Fener'e benzedi
_Portekizli oyunculara yönelen Beşiktaş, Quaresma'nın ardından Fernandes, Simao ve Almeida'yı da transfer ederek kadrosunu güçlendirdi. Portekiz ekolü başarı getirir mi?
Dünya Kupası ne zaman yapıldı; bu sene...
Portekiz ne yaptı; ikinci turda elendi. Kendi ülkelerinde yapılan Avrupa Şampiyonası'nda da savunma futbolu oynayan Yunanistan'a teslim oldu. 'Portekiz futbolu' diye bir şey yok. Yıldırım Demirören taktik değiştirdi. Yıllardan beri Fenerbahçe'nin yaptığını, şimdi Beşiktaş yapıyor. 'Şampiyonluk önemli değil, popüler futbolcular alacağız ve bu alınan oyuncular kendi paralarını çıkaracaklar.' Nasıl çıkaracaklar; Beşiktaş mağazalarından o paralar dönecek. Bütün hesap bu...

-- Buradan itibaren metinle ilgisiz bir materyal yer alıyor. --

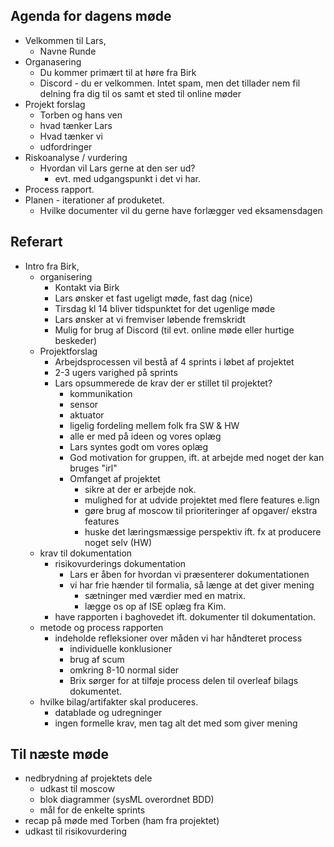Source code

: ## Agenda for dagens møde
- Velkommen til Lars, 
  - Navne Runde
- Organasering
  - Du kommer primært til at høre fra Birk
  - Discord - du er velkommen. Intet spam, men det tillader nem fil delning fra dig til os samt et sted til online møder
- Projekt forslag 
  - Torben og hans ven
  - hvad tænker Lars 
  - Hvad tænker vi
  - udfordringer
- Riskoanalyse / vurdering 
  - Hvordan vil Lars gerne at den ser ud?
    - evt. med udgangspunkt i det vi har. 
- Process rapport.
- Planen - iterationer af produketet.
  - Hvilke documenter vil du gerne have forlægger ved eksamensdagen

## Referart 
- Intro fra Birk,
  - organisering
    - Kontakt via Birk
    - Lars ønsker et fast ugeligt møde, fast dag (nice)
    - Tirsdag kl 14 bliver tidspunktet for det ugenlige møde
    - Lars ønsker at vi fremviser løbende fremskridt
    - Mulig for brug af Discord (til evt. online møde eller hurtige beskeder)
  - Projektforslag
    - Arbejdsprocessen vil bestå af 4 sprints i løbet af projektet
    - 2-3 ugers varighed på sprints
    - Lars opsummerede de krav der er stillet til projektet?
      - kommunikation
      - sensor
      - aktuator
      - ligelig fordeling mellem folk fra SW & HW
      - alle er med på ideen og vores oplæg 
      - Lars syntes godt om vores oplæg
      - God motivation for gruppen, ift. at arbejde med noget der kan bruges "irl"
      - Omfanget af projektet
        - sikre at der er arbejde nok. 
        - mulighed for at udvide projektet med flere features e.lign
        - gøre brug af moscow til prioriteringer af opgaver/ ekstra features
        - huske det læringsmæssige perspektiv ift. fx at producere noget selv (HW)
  - krav til dokumentation
    - risikovurderings dokumentation
      - Lars er åben for hvordan vi præsenterer dokumentationen
      - vi har frie hænder til formalia, så længe at det giver mening
        - sætninger med værdier med en matrix. 
        - lægge os op af ISE oplæg fra Kim. 
    - have rapporten i baghovedet ift. dokumenter til dokumentation.
  - metode og process rapporten
    - indeholde refleksioner over måden vi har håndteret process
      - individuelle konklusioner
      - brug af scum
      - omkring 8-10 normal sider
      - Brix sørger for at tilføje process delen til overleaf bilags dokumentet.
  - hvilke bilag/artifakter skal produceres.
    - datablade og udregninger
    - ingen formelle krav, men tag alt det med som giver mening

## Til næste møde
- nedbrydning af projektets dele
  - udkast til moscow
  - blok diagrammer (sysML overordnet BDD)
  - mål for de enkelte sprints
- recap på møde med Torben (ham fra projektet)
- udkast til risikovurdering















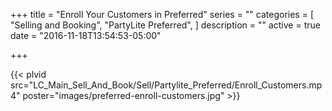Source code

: +++
title = "Enroll Your Customers in Preferred"
series = ""
categories = [
  "Selling and Booking",
  "PartyLite Preferred",
]
description = ""
active = true
date = "2016-11-18T13:54:53-05:00"

+++

{{< plvid src="LC_Main_Sell_And_Book/Sell/Partylite_Preferred/Enroll_Customers.mp4" poster="images/preferred-enroll-customers.jpg" >}}
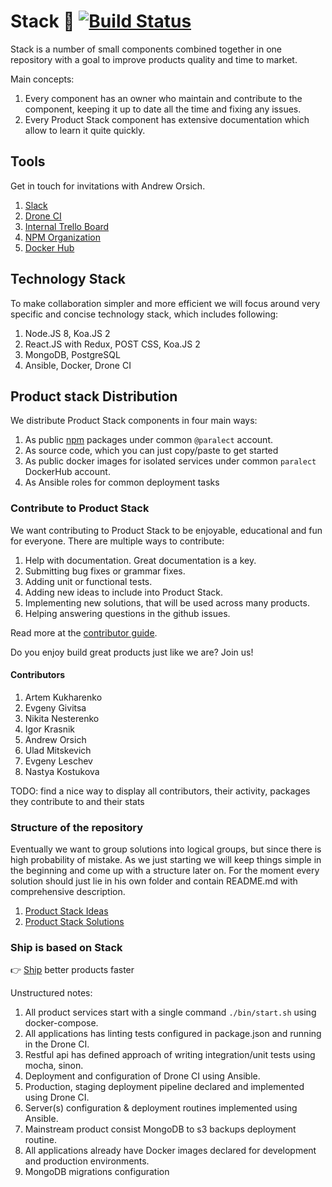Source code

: # Stack 🎉 [![Build Status](http://product-stack-ci.paralect.com/api/badges/startupsummer/product-stack/status.svg)](http://product-stack-ci.paralect.com/startupsummer/product-stack)

Stack is a number of small components combined together in one repository with a goal to improve products quality and time to market.

Main concepts:
1. Every component has an owner who maintain and contribute to the component, keeping it up to date all the time and fixing any issues.
2. Every Product Stack component has extensive documentation which allow to learn it quite quickly.  

## Tools

Get in touch for invitations with Andrew Orsich.

1. [Slack](https://paralect-stack.slack.com/messages)
2. [Drone CI](http://product-stack-ci.paralect.com)
3. [Internal Trello Board](https://trello.com/b/ZmxYFqWa/product-stack-development)
4. [NPM Organization](https://www.npmjs.com/org/paralect)
5. [Docker Hub](https://hub.docker.com/u/paralect/dashboard/)

## Technology Stack

To make collaboration simpler and more efficient we will focus around very specific and concise technology stack, which includes following:

1. Node.JS 8, Koa.JS 2
2. React.JS with Redux, POST CSS, Koa.JS 2
3. MongoDB, PostgreSQL
4. Ansible, Docker, Drone CI

## Product stack Distribution

We distribute Product Stack components in four main ways:

1. As public [npm](https://www.npmjs.com/) packages under common `@paralect` account.
2. As source code, which you can just copy/paste to get started
3. As public docker images for isolated services under common `paralect` DockerHub account.
4. As Ansible roles for common deployment tasks

### Contribute to Product Stack

We want contributing to Product Stack to be enjoyable, educational and fun for everyone. There are multiple ways to contribute:

1. Help with documentation. Great documentation is a key.
2. Submitting bug fixes or grammar fixes.
3. Adding unit or functional tests.
4. Adding new ideas to include into Product Stack.  
5. Implementing new solutions, that will be used across many products.
6. Helping answering questions in the github issues.

Read more at the [contributor guide](./CONTRIBUTOR_GUIDE.md).

Do you enjoy build great products just like we are? Join us!

#### Contributors

1. Artem Kukharenko
2. Evgeny Givitsa
3. Nikita Nesterenko
4. Igor Krasnik
5. Andrew Orsich
6. Ulad Mitskevich
7. Evgeny Leschev
8. Nastya Kostukova

TODO: find a nice way to display all contributors, their activity, packages they contribute to and their stats

### Structure of the repository

Eventually we want to group solutions into logical groups, but since there is high probability of mistake. As we just starting we will keep things simple in the beginning and come up with a structure later on. For the moment every solution should just lie in his own folder and contain README.md with comprehensive description.

1. [Product Stack Ideas](./IDEAS.md)
1. [Product Stack Solutions](./SOLUTIONS.md)

### Ship is based on Stack

👉 [Ship](https://github.com/paralect/ship) better products faster

Unstructured notes:

1. All product services start with a single command `./bin/start.sh` using docker-compose.
2. All applications has linting tests configured in package.json and running in the Drone CI.
3. Restful api has defined approach of writing integration/unit tests using mocha, sinon.
4. Deployment and configuration of Drone CI using Ansible.
5. Production, staging deployment pipeline declared and implemented using Drone CI.
6. Server(s) configuration & deployment routines implemented using Ansible.
7. Mainstream product consist MongoDB to s3 backups deployment routine.
8. All applications already have Docker images declared for development and production environments.
9. MongoDB migrations configuration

Tabii bu bol maliyetli transferler büyük de bir avantaj sağlıyor. Kredi ile borç ile oyuncu alınıyor. Deftere bakıldığı zaman Beşiktaş'ın müthiş bir borcu var. Kimse Beşiktaş Başkanlığına, yöneticiliğine heveslenmeyecek yani Demirören, dünya durdukça, canı istediği sürece Beşiktaş'ın başkanı olarak kalmaya devam edecek.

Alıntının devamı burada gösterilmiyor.